*** Opening Data shown ***

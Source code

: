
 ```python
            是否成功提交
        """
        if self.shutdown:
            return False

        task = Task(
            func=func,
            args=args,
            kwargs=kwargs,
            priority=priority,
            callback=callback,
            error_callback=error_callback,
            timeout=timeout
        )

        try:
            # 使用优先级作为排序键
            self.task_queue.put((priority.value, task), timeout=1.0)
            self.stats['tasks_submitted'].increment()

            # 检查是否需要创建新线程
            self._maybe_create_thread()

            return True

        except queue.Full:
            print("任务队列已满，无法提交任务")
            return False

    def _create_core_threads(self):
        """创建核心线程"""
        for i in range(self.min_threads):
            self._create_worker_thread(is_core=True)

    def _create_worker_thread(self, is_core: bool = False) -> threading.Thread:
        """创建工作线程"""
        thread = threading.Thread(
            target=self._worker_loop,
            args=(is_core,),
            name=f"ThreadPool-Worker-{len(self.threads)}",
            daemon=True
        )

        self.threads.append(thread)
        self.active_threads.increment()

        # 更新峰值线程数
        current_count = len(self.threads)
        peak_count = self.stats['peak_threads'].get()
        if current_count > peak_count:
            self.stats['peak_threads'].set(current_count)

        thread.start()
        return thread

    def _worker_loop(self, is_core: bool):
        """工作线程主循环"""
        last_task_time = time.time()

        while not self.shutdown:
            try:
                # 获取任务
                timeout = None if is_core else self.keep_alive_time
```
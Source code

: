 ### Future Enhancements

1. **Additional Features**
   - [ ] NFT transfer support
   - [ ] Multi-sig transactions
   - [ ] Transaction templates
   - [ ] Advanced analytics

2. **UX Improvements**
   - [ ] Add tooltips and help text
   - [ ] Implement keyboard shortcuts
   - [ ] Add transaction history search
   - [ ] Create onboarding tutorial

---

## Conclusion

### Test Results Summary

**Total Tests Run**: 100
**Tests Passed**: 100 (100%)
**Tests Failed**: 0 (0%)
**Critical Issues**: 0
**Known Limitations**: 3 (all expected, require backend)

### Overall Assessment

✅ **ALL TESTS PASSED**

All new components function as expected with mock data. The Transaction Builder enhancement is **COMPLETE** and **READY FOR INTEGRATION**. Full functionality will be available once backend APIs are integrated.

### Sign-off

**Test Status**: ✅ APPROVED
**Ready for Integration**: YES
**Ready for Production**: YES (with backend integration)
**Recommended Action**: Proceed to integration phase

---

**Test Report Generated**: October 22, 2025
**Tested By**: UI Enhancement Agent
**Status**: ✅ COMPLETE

*** Closing Data shown ***

Task brief:
As the answer, set down only the lines from the data above between the one holding "- [ ] Add tooltips and help text" and the one holding "Failed**: 0 (0%)", inclusive, exactly as they read.

Answer to this task:
   - [ ] Add tooltips and help text
   - [ ] Implement keyboard shortcuts
   - [ ] Add transaction history search
   - [ ] Create onboarding tutorial

---

## Conclusion

### Test Results Summary

**Total Tests Run**: 100
**Tests Passed**: 100 (100%)
**Tests Failed**: 0 (0%)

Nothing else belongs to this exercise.